**INSTRUCTIONS FOR THE TASK**
Each line below should be quoted exactly, please.

**LISTED RECORDS**

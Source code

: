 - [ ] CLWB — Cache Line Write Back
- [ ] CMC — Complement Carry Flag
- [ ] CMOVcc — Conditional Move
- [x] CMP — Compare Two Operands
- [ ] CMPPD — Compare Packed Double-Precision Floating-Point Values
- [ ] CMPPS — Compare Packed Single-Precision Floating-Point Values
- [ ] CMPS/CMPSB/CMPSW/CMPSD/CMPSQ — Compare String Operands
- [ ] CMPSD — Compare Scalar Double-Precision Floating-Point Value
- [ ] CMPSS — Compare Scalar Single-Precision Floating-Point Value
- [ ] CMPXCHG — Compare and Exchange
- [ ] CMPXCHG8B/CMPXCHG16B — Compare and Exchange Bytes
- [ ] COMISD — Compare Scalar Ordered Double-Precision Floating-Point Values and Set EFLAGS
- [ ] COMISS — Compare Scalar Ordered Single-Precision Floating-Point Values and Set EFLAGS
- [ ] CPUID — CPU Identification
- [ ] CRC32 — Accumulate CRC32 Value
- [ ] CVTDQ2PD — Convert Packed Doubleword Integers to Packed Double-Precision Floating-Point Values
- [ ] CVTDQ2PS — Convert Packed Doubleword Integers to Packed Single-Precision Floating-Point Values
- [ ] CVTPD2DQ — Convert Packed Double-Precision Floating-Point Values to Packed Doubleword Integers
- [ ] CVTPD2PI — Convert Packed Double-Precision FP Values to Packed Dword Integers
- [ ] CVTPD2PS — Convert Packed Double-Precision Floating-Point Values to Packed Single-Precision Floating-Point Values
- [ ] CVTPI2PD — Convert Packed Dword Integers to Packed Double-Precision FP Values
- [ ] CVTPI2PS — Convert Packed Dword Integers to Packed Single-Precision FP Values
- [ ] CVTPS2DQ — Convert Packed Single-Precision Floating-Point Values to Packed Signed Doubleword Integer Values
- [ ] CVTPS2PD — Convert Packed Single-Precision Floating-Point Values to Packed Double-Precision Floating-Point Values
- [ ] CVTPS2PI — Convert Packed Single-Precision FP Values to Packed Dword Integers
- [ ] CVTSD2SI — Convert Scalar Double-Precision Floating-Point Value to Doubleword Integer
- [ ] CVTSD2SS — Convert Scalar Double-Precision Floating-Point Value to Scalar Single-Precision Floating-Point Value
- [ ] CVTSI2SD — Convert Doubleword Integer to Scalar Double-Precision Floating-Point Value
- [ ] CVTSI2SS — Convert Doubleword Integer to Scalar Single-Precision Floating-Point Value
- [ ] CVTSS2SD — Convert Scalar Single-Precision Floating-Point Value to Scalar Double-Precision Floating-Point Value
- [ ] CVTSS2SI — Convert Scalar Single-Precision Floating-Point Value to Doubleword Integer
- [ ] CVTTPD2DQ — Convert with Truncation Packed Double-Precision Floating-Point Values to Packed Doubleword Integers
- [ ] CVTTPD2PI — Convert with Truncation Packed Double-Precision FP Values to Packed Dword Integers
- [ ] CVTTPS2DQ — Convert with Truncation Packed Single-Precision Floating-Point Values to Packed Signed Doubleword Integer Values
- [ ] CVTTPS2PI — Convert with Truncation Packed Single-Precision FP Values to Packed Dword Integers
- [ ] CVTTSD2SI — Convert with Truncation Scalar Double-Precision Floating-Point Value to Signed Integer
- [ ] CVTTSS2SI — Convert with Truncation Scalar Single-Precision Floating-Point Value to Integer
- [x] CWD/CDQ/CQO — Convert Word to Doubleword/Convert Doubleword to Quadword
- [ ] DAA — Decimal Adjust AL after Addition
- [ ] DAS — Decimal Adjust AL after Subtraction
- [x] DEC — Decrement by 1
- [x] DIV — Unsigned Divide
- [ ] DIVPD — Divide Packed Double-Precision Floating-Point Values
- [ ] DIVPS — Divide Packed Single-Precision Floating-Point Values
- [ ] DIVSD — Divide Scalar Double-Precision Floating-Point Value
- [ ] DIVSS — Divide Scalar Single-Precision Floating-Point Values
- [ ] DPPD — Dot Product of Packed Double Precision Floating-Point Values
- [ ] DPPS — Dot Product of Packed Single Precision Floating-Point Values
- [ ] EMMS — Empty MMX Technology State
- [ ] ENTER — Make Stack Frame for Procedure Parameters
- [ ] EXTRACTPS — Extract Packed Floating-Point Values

**RESPONSE TO THIS TASK**
Source code

: - [ ] CLWB — Cache Line Write Back
- [ ] CMC — Complement Carry Flag
- [ ] CMOVcc — Conditional Move
- [x] CMP — Compare Two Operands
- [ ] CMPPD — Compare Packed Double-Precision Floating-Point Values
- [ ] CMPPS — Compare Packed Single-Precision Floating-Point Values
- [ ] CMPS/CMPSB/CMPSW/CMPSD/CMPSQ — Compare String Operands
- [ ] CMPSD — Compare Scalar Double-Precision Floating-Point Value
- [ ] CMPSS — Compare Scalar Single-Precision Floating-Point Value
- [ ] CMPXCHG — Compare and Exchange
- [ ] CMPXCHG8B/CMPXCHG16B — Compare and Exchange Bytes
- [ ] COMISD — Compare Scalar Ordered Double-Precision Floating-Point Values and Set EFLAGS
- [ ] COMISS — Compare Scalar Ordered Single-Precision Floating-Point Values and Set EFLAGS
- [ ] CPUID — CPU Identification
- [ ] CRC32 — Accumulate CRC32 Value
- [ ] CVTDQ2PD — Convert Packed Doubleword Integers to Packed Double-Precision Floating-Point Values
- [ ] CVTDQ2PS — Convert Packed Doubleword Integers to Packed Single-Precision Floating-Point Values
- [ ] CVTPD2DQ — Convert Packed Double-Precision Floating-Point Values to Packed Doubleword Integers
- [ ] CVTPD2PI — Convert Packed Double-Precision FP Values to Packed Dword Integers
- [ ] CVTPD2PS — Convert Packed Double-Precision Floating-Point Values to Packed Single-Precision Floating-Point Values
- [ ] CVTPI2PD — Convert Packed Dword Integers to Packed Double-Precision FP Values
- [ ] CVTPI2PS — Convert Packed Dword Integers to Packed Single-Precision FP Values
- [ ] CVTPS2DQ — Convert Packed Single-Precision Floating-Point Values to Packed Signed Doubleword Integer Values
- [ ] CVTPS2PD — Convert Packed Single-Precision Floating-Point Values to Packed Double-Precision Floating-Point Values
- [ ] CVTPS2PI — Convert Packed Single-Precision FP Values to Packed Dword Integers
- [ ] CVTSD2SI — Convert Scalar Double-Precision Floating-Point Value to Doubleword Integer
- [ ] CVTSD2SS — Convert Scalar Double-Precision Floating-Point Value to Scalar Single-Precision Floating-Point Value
- [ ] CVTSI2SD — Convert Doubleword Integer to Scalar Double-Precision Floating-Point Value
- [ ] CVTSI2SS — Convert Doubleword Integer to Scalar Single-Precision Floating-Point Value
- [ ] CVTSS2SD — Convert Scalar Single-Precision Floating-Point Value to Scalar Double-Precision Floating-Point Value
- [ ] CVTSS2SI — Convert Scalar Single-Precision Floating-Point Value to Doubleword Integer
- [ ] CVTTPD2DQ — Convert with Truncation Packed Double-Precision Floating-Point Values to Packed Doubleword Integers
- [ ] CVTTPD2PI — Convert with Truncation Packed Double-Precision FP Values to Packed Dword Integers
- [ ] CVTTPS2DQ — Convert with Truncation Packed Single-Precision Floating-Point Values to Packed Signed Doubleword Integer Values
- [ ] CVTTPS2PI — Convert with Truncation Packed Single-Precision FP Values to Packed Dword Integers
- [ ] CVTTSD2SI — Convert with Truncation Scalar Double-Precision Floating-Point Value to Signed Integer
- [ ] CVTTSS2SI — Convert with Truncation Scalar Single-Precision Floating-Point Value to Integer
- [x] CWD/CDQ/CQO — Convert Word to Doubleword/Convert Doubleword to Quadword
- [ ] DAA — Decimal Adjust AL after Addition
- [ ] DAS — Decimal Adjust AL after Subtraction
- [x] DEC — Decrement by 1
- [x] DIV — Unsigned Divide
- [ ] DIVPD — Divide Packed Double-Precision Floating-Point Values
- [ ] DIVPS — Divide Packed Single-Precision Floating-Point Values
- [ ] DIVSD — Divide Scalar Double-Precision Floating-Point Value
- [ ] DIVSS — Divide Scalar Single-Precision Floating-Point Values
- [ ] DPPD — Dot Product of Packed Double Precision Floating-Point Values
- [ ] DPPS — Dot Product of Packed Single Precision Floating-Point Values
- [ ] EMMS — Empty MMX Technology State
- [ ] ENTER — Make Stack Frame for Procedure Parameters
- [ ] EXTRACTPS — Extract Packed Floating-Point Values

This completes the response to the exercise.